Nobody exploits you unless you want to be exploited: Radhika Apte
Radhika Apte, who has also dabbled in regional films and theatre, is now gaining ground in the Hindi film industry. After the release of her recent film, Hunterrr, she gets candid about her struggling days, what took her so long to get noticed, and more.bollywood Updated: Apr 09, 2015 10:03 IST
She recently came under the spotlight with Badlapur. But not many know that Radhika Apte has actually been playing small roles in Bollywood for a decade now.
The actor, who has also dabbled in regional films and theatre, is now gaining ground in the Hindi film industry. After the release of her recent film, Hunterrr, she gets candid about her struggling days, what took her so long to get noticed, and more.
You belong to a Maharashtrian family in Pune. How did your parents react when you told them that you wanted to become an actor?
Nobody from my family is from Bollywood, but they are extremely liberal. They never told me what to do. However, they were a bit scared initially because of what one usually hears (about the industry). When I came here, I realised that it’s as good or bad as any other industry. Nobody exploits you unless you want to be exploited. As long as you know what you want to do, and you don’t want to ‘compromise’ on certain things, you don’t have to. I made some wonderful friends here and met some amazing people.
Was not knowing anyone in a new city a daunting task for you?
It was. The disadvantage in this case is that you spend a long time trying to get your first break. So, those years when you could’ve done a lot of work are actually spent struggling and waiting. Also, just because you get a film doesn’t mean that you will continue getting a great amount of work. The struggle goes on. Even today, all the actors that I am friends with, I know what they go through. But if you have contacts and your career starts early, you have more time in hand to make it big.
Your role in Badlapur garnered attention. Even Rishi Kapoor praised your performance on Twitter. Did you expect this?
The first reaction I got was, ‘Oh, we didn’t know you were in the film.’ After Shor In The City (2011), I took a long break and started studying dance in London, UK, so many people forgot about me. Even before Badlapur released, during the promotions, there wasn’t much I could reveal about my role. That worked as a plus point and it came as a twist in the film. So, I guess that sort of helped.
Was it difficult balancing movies in Bollywood along with other film industries and theatre?

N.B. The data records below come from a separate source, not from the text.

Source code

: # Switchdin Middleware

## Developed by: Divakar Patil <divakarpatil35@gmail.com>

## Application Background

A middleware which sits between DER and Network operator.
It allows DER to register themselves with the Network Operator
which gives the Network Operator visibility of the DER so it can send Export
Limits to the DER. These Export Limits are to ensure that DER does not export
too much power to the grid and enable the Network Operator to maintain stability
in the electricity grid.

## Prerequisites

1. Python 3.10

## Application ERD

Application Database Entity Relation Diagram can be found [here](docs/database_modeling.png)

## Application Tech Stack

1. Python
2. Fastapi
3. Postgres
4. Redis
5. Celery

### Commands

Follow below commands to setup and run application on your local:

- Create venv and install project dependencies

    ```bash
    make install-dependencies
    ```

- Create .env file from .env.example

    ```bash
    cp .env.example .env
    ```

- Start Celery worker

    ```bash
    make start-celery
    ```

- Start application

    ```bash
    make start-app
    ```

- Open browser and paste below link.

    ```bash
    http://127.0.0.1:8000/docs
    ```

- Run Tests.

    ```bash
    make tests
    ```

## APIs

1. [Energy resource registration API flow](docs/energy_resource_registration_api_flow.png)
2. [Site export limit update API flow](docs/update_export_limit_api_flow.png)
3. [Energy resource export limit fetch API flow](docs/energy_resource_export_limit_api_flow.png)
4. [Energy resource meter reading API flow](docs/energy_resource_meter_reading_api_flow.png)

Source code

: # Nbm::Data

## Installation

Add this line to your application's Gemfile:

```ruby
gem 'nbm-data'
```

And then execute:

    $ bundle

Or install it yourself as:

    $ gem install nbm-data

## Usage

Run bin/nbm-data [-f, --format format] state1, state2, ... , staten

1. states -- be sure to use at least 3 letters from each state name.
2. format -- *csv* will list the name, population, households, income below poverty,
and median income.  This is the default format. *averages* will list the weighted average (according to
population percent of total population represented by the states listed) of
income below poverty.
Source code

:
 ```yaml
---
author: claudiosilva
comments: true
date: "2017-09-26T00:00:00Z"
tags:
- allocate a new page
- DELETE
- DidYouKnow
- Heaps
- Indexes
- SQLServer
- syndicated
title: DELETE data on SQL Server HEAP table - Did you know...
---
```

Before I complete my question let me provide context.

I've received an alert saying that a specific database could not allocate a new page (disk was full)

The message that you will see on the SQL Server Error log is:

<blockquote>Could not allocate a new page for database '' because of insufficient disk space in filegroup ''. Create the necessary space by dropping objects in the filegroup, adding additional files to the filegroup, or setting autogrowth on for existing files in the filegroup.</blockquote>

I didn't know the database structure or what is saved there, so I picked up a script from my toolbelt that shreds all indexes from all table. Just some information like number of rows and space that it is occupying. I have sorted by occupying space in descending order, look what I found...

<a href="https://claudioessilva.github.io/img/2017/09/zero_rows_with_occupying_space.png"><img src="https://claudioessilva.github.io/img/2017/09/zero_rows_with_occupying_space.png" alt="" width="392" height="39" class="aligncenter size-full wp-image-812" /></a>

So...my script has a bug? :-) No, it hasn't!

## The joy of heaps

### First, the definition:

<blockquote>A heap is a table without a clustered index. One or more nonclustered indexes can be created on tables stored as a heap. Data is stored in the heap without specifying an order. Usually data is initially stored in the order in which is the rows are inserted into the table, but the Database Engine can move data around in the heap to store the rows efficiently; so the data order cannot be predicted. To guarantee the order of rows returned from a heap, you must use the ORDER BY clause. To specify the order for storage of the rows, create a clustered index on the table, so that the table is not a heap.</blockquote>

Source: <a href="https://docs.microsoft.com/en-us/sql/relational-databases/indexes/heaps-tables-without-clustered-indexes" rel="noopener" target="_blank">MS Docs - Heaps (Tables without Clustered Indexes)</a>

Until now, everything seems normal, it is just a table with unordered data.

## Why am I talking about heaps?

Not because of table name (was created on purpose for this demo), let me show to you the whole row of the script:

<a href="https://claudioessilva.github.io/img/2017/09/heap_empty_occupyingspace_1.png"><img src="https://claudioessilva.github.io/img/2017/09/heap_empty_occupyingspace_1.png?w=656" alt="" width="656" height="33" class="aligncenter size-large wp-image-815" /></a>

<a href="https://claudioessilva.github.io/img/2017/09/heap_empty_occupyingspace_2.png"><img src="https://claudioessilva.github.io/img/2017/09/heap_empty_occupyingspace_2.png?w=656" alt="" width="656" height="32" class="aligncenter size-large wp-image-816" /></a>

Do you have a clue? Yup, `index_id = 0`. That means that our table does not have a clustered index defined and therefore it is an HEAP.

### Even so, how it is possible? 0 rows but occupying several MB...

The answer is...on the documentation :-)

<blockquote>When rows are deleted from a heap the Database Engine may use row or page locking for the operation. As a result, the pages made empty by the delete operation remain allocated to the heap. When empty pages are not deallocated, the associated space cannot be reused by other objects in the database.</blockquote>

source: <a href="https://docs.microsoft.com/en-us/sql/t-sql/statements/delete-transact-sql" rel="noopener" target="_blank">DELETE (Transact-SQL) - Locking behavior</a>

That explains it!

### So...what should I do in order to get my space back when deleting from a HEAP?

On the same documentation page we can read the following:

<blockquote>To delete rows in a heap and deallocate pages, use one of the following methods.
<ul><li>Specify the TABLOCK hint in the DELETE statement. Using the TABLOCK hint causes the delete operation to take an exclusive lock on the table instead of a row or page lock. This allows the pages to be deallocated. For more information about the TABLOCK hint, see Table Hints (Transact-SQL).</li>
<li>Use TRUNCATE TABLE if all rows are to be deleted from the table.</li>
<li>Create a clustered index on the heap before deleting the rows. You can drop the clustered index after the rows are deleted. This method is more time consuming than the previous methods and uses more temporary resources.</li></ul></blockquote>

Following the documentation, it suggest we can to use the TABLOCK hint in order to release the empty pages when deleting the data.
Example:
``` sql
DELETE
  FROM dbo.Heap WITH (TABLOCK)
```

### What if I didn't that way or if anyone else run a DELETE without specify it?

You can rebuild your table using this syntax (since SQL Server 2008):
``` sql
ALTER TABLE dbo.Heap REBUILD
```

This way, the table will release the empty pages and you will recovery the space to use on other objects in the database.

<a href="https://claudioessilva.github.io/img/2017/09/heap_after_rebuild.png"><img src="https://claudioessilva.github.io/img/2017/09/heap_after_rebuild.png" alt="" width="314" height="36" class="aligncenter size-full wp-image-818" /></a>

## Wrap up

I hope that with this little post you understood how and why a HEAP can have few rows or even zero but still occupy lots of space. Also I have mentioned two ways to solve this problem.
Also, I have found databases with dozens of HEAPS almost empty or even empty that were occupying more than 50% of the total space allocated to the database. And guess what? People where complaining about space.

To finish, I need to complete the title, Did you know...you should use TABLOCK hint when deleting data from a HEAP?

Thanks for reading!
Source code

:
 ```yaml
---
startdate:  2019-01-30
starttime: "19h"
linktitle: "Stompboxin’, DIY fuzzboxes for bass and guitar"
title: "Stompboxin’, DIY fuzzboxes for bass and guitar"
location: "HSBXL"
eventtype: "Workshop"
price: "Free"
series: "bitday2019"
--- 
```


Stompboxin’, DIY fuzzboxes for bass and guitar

I wasn’t doing a lot of work in Bollywood. In three years, I did five Hindi films, which is not bad, but it’s not like I’m constantly busy. I have plenty of time to do other work. Plus, I’ve been choosy about the kind of work that I’ve done in regional cinema.
When you entered Bollywood, what did you think were your chances of making it big?
I knew that I don’t have a mainstream Bollywood face. Until Badlapur, because of all the typecasting, nobody could believe that I could be offered glamorous parts in films. Now, I’m suddenly getting glamorous roles, and that’s really funny. But I don’t want to stop doing regional films. It’s not like I took up regional projects because I was sitting at home; I did them out of interest. And I’ll continue to do theatre too.